Changing People's Minds, Tulane Style

A Tale From Two Perspectives

In the 1950's, Tulane psychiatrist Robert G. Heath and coworkers engaged in studies of the human brain that were sponsored by U.S. government agencies and included black prisoners among its experimental subjects.  What follows are two views of those studies from very different perspectives.
 

PERSPECTIVE A
                                       
The implications of military support for pure science were especially troubling in the case of psychiatrist Robert G. Heath's bold experiments into the etiology of schizophrenia. Heath joined Tulane's faculty in 1949 after participating in Columbia University's Greystone Project, a study of the use of topectomy (the removal of small portions of the brain's frontal cortex) as an alternative to the more radical procedures of prefrontal or transorbital lobotomy. At Tulane, Heath and the multidisciplinary research team that worked under his direction concentrated on the region deep within the brain containing the limbic system, a group of interconnected structures including the amygdala, the hippocampus, and the septum, which generate feelings of pleasure, pain, joy, anger, sexual arousal, and other powerful emotions. Beginning in 1950, Heath and his colleagues performed surgical operations upon a number of mental patients in order to implant electrodes and small tubes into the brain's emotional core.
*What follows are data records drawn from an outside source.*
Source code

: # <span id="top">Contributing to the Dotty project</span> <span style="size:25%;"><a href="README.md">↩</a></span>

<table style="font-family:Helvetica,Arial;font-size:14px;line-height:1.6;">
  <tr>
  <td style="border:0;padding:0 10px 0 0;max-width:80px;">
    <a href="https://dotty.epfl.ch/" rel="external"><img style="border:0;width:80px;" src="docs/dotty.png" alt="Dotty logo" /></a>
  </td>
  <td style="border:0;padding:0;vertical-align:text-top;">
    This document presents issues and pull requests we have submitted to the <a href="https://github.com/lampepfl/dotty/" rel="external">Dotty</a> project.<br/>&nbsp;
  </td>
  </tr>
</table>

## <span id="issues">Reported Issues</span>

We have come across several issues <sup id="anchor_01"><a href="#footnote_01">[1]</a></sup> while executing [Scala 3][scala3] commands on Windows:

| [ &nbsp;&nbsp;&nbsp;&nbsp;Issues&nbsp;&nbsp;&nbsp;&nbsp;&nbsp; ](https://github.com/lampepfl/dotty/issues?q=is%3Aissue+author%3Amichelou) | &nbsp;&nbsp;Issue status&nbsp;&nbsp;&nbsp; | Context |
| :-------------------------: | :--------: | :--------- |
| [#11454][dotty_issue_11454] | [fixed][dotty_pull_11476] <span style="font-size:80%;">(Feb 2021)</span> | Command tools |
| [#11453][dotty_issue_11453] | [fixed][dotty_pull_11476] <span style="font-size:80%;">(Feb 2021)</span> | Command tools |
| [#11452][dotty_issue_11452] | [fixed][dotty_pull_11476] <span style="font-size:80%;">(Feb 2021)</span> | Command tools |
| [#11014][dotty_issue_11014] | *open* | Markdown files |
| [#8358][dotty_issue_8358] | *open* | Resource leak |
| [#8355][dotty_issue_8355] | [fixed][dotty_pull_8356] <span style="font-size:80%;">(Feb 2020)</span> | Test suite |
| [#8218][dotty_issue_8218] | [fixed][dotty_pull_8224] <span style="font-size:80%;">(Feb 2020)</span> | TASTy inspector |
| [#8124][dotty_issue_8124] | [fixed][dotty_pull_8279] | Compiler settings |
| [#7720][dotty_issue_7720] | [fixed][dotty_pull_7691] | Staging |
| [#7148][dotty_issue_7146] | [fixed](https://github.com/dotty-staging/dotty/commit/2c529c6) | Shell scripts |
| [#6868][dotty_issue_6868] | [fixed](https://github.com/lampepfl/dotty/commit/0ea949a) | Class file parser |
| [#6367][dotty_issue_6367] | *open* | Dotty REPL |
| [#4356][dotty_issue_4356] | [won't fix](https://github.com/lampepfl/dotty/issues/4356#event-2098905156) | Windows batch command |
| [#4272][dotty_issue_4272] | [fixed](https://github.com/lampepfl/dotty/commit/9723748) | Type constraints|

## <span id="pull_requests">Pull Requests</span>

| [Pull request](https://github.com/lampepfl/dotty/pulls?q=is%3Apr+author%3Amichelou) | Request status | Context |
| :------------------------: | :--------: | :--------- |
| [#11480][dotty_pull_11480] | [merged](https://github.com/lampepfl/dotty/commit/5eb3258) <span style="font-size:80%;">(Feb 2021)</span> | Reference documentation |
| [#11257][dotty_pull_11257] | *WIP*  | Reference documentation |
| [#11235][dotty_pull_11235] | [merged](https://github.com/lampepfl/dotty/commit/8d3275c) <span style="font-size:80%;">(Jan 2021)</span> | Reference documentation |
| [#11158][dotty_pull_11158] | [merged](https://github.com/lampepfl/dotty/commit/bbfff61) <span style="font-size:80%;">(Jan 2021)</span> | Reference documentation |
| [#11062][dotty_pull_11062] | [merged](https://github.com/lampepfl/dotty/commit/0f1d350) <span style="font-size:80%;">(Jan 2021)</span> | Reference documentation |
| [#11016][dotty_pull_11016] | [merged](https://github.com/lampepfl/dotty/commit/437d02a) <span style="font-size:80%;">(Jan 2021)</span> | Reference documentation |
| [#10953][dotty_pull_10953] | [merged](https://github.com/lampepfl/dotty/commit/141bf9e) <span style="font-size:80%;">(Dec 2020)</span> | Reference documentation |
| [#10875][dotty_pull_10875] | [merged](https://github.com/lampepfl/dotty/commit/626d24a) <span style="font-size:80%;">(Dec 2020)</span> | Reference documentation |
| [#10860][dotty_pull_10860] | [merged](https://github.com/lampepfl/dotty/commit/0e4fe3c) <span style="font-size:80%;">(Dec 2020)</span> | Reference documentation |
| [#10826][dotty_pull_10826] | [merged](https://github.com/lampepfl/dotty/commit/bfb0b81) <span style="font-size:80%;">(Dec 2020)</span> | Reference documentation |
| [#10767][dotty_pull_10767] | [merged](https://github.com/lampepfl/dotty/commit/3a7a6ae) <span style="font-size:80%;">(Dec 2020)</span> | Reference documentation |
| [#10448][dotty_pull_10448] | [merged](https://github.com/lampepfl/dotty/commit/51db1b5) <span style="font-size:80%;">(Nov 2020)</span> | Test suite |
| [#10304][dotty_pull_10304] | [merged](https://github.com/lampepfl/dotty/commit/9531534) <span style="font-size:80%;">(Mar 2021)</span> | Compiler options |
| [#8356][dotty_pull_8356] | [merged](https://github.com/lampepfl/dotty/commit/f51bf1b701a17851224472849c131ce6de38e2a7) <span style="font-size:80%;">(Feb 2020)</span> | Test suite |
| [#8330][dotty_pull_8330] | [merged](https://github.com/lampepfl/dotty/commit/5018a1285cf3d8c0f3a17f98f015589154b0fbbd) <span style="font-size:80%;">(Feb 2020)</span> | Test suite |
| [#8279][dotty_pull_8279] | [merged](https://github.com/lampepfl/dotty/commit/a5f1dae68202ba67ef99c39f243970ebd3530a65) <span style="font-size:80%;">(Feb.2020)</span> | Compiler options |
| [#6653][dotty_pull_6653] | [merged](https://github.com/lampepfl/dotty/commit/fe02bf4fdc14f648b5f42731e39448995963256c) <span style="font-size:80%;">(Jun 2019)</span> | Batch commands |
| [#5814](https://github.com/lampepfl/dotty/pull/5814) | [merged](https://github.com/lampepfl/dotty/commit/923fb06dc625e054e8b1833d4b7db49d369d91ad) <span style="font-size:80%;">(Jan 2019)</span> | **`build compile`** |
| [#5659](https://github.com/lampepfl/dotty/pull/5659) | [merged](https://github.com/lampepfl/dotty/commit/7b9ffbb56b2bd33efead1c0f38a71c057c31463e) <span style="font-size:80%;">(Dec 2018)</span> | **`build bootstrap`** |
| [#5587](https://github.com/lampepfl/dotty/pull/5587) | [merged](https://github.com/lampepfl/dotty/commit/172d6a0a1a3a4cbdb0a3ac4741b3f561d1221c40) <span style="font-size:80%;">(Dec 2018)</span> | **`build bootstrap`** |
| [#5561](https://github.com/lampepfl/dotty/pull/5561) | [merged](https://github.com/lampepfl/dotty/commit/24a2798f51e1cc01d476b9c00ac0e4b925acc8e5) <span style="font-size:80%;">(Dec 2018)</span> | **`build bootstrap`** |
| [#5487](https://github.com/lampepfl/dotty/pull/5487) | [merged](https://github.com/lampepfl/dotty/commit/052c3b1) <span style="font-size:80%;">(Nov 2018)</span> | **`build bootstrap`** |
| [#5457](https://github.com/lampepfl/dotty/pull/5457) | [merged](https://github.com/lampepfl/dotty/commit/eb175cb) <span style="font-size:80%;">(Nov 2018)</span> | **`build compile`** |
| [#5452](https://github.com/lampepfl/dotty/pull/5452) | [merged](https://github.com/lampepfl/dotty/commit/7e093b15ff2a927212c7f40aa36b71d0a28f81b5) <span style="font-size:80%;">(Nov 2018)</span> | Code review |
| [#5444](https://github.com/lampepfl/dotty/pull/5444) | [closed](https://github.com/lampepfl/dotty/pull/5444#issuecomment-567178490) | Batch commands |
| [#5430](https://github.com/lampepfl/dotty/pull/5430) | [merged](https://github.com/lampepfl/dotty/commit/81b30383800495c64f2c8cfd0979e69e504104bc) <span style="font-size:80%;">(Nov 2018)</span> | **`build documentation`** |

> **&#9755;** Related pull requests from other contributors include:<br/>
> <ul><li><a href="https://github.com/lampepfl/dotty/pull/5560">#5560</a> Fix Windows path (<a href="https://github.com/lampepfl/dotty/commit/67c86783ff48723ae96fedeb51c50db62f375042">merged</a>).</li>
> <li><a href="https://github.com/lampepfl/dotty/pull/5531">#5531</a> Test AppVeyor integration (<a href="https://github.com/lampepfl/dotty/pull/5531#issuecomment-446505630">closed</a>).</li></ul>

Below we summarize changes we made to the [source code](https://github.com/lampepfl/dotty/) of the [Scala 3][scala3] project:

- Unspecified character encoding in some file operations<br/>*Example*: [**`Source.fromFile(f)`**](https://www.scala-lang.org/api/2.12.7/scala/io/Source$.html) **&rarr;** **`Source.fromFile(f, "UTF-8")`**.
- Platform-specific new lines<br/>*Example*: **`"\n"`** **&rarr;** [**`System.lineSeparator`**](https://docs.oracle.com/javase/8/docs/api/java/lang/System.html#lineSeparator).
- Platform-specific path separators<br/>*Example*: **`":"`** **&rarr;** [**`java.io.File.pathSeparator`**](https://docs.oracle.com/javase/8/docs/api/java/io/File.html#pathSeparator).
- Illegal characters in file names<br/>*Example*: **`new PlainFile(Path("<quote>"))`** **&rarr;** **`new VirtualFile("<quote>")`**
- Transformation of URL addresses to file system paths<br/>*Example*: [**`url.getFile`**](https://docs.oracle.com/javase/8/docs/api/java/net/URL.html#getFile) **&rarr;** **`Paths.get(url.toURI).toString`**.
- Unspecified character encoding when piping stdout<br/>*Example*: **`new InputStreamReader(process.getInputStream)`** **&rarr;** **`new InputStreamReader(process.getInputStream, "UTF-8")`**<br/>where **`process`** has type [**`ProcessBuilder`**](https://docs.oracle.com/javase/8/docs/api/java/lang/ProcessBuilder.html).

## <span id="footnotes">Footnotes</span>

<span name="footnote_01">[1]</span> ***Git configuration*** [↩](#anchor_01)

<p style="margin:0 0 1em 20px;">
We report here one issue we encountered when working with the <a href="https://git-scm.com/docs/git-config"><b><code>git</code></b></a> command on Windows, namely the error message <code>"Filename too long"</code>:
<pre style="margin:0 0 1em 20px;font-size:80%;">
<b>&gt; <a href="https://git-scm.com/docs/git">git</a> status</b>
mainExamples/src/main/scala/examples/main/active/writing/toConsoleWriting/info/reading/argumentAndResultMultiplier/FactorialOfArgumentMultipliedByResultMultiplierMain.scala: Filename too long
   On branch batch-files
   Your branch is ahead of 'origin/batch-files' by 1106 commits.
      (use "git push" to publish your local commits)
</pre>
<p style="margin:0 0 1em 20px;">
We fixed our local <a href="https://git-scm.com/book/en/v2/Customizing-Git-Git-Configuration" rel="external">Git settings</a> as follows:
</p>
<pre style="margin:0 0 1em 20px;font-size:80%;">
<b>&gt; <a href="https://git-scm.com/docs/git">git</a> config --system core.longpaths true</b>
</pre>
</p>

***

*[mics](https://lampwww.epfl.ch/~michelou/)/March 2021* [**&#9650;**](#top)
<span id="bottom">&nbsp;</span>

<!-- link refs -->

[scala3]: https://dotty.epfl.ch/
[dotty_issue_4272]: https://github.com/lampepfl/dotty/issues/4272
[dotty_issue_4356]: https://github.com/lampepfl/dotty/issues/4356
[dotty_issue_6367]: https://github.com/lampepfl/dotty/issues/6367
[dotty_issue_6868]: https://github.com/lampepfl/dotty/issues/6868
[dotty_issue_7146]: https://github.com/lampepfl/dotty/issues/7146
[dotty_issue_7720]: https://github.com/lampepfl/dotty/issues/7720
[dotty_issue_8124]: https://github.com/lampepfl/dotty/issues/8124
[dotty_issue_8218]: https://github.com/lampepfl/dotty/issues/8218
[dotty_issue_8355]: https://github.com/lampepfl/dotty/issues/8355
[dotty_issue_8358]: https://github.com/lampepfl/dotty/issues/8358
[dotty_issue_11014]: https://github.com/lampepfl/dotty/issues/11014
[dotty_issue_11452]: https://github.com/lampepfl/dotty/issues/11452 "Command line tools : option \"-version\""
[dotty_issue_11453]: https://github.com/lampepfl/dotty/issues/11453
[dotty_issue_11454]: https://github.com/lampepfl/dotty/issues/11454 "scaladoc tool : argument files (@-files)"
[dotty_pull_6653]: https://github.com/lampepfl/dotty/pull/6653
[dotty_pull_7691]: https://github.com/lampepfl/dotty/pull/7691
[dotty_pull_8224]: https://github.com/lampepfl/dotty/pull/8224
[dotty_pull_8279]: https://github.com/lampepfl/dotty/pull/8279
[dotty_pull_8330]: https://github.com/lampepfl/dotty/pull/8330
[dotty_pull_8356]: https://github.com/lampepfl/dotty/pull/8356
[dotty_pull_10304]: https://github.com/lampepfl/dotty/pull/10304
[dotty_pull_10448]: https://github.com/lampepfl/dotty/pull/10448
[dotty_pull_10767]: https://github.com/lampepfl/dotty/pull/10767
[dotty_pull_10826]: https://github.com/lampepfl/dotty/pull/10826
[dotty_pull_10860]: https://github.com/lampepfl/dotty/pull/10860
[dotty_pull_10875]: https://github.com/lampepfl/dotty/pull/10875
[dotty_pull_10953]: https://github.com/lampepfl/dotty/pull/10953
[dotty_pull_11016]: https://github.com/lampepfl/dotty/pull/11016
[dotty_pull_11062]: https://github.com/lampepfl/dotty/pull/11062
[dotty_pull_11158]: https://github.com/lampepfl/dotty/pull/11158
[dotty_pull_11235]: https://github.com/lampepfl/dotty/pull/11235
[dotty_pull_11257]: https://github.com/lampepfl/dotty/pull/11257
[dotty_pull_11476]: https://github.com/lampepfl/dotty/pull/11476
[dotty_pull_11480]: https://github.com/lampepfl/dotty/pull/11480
Subsequent EEG recordings made during electrical or chemical stimulation of the selected subcortical areas provided a clearer picture of the specific circuitry and the neurochemical processes involved in schizophrenia and other psychotic conditions. The same techniques of electrical and chemical stimulation used to gather experimental data were also employed for therapeutic purposes on patients previously regarded as untreatable. Over the span of a quarter century, Heath and his colleagues would operate on more than sixty patients, implanting as many as 125 electrodes in the skull of a single individual and developing methods that allowed electrodes to remain in place for years at a time. Eventually, technological innovations such as external push-button self-stimulators and miniature surgically implanted electrical pacemakers were employed as therapeutic devices. [1]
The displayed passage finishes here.